History

The first annual Gateshead Camera Club (GCC) exhibition was held on 4 March 1903 at Bewick Assembly Rooms, High West Street, Gateshead. It was opened by Walter de Lancey Wilson, Mayor of Gateshead. The following day, the Newcastle Daily Chronicle reported that 'members are to be complimented upon the excellence of their initial show'.

Records of meetings from 1922 show a keen band of members enjoying Club outings to Winlaton Mill, Prudhoe and, on one occasion, a day trip to Seaton Sluice. Even in 1922 fund raising was an essential, and the annual Whist Drive and Dance, held at Bensham Grove Settlement, was a very popular event. Tickets were 2 shillings (10p) each and the evening raised £14.15s.0d (£14.75) for Club funds. In fact whist drives were an integral part of the syllabus with two or three held throughout the year.

In 1923 a National Photographic Exhibition was arranged at the Shipley Art Gallery. It cost advanced workers 1/- (5p) for each print entered and beginners paid 6d (2½p) - it seems only the wealthy could afford to be interested in photography those days. 1926 shows the Club keen to recruit some lady members, and the syllabus of that year proclaims boldly on the front cover "ladies are specially invited to join". By 1935 the desire for lady members led to them being offered a yearly subscription of 5/- (25p), the chaps had to fork out an extra half-crown (12½p) for their membership - no equality in 1935.

Talks and outings were generally politely recorded as "being much enjoyed by members" although a 1946 talk on "aerial photography in warfare" was reported to be "too technical and rather uninteresting". A trip to North Shields Fish Quay in May of the same year reports "very little activity - no-one made any exposures". The report book of 1952 has two photographic records of members attending outings. Seven went to Lambton Castle on 7 June and nine are pictured at Saltwell Park on the 6 September. All are formally dressed with white shirt and tie and a smattering of trilbys. Mr Judd obviously travelled to the castle outing on his motorcycle and he is pictured with his flying jacket and goggles. It shows the importance of photography as a historical record, and it is nice to be able to put a face to two of the names that are important to Club History, through the competition trophies they presented to the Club, Mr A W Trueman and Mr R Warden.

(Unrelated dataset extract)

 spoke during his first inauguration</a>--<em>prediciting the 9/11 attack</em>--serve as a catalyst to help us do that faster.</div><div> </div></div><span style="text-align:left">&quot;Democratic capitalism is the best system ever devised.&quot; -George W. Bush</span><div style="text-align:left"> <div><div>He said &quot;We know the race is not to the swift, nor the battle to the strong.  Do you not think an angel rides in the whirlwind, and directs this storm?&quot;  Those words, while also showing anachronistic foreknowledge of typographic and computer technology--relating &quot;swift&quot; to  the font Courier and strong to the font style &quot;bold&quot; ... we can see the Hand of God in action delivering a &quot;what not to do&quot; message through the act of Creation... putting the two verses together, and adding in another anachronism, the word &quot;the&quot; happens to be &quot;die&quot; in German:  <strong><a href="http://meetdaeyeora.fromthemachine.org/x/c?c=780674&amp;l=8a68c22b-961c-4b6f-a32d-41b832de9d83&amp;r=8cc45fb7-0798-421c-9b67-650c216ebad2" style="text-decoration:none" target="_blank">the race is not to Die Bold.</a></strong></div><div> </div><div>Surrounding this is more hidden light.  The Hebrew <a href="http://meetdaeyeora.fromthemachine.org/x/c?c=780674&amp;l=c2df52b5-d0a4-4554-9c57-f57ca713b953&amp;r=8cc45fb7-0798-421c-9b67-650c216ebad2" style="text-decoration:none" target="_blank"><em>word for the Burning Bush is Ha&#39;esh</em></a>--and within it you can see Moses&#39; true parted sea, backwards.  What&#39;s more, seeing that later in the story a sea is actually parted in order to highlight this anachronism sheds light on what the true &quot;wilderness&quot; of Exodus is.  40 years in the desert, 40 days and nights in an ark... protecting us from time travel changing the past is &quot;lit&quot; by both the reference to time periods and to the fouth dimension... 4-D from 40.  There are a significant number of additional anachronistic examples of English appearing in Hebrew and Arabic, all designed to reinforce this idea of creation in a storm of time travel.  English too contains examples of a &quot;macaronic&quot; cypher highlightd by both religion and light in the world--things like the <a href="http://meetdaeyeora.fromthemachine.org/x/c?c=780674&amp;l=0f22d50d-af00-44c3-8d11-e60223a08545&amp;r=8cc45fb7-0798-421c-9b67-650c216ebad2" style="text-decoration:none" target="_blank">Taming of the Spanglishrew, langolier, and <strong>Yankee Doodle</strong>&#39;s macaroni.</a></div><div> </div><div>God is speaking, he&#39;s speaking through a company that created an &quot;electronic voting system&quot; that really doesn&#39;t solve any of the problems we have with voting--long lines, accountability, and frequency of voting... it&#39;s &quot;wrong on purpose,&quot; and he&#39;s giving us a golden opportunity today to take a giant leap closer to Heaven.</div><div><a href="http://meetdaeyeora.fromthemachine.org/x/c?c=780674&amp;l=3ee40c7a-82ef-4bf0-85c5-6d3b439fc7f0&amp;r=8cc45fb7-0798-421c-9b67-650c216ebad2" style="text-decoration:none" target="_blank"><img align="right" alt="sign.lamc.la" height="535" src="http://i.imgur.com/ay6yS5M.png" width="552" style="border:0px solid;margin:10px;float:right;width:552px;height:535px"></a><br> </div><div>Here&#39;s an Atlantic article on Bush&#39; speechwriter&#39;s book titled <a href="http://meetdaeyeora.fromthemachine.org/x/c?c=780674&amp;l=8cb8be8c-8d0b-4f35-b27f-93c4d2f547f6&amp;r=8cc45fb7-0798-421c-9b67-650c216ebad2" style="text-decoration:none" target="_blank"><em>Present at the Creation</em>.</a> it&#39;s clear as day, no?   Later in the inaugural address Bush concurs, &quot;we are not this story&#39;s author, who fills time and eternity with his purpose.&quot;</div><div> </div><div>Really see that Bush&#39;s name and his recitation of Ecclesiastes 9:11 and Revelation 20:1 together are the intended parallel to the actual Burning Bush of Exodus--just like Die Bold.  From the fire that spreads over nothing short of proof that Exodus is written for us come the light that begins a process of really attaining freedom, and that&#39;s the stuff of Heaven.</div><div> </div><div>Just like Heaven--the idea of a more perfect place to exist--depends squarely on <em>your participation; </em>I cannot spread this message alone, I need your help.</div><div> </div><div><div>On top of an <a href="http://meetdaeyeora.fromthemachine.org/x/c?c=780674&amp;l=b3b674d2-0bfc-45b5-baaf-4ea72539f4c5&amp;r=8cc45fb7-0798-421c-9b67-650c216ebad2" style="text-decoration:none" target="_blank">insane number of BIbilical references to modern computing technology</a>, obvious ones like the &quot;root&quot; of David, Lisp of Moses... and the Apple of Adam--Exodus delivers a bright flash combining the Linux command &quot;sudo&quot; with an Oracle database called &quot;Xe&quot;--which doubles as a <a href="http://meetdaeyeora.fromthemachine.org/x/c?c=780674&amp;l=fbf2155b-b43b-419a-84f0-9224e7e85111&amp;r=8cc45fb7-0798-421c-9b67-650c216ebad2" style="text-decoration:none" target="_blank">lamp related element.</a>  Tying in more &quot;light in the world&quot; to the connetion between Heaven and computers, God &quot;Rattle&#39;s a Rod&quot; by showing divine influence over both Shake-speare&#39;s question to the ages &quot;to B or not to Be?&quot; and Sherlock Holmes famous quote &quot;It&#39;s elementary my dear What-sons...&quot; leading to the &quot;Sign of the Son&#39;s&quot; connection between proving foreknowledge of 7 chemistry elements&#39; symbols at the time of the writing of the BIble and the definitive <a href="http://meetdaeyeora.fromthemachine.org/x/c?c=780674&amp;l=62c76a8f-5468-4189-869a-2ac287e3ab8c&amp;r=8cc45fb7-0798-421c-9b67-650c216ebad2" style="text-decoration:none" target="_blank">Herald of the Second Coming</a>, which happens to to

The advent of colour photography and the “new” lantern slide material was decidedly controversial, with many committee meetings held to discuss the implications - indeed in much the same way that we are now debating the latest innovations like digital imaging. I wonder what people will make of our records of these events in fifty years time.

How photography has progressed, particularly in the last ten years. Photographs can be checked for subject matter, sharpness and exposure in the camera immediately after they have been taken. We are no longer limited by 36 exposures but can keep taking shots for many hundreds, even thousands of exposures. A colour picture taken at ISO 100 can be followed by a monochrome exposure at ISO 1600. One camera suffices for all types of photography. Printing is no longer confined to a darkroom with trays of (unpleasant) chemicals: It can now be done anywhere. The artistic effects which can be brought about with the latest computer software are virtually limitless.

Where will photography be at the end of the next 100 years?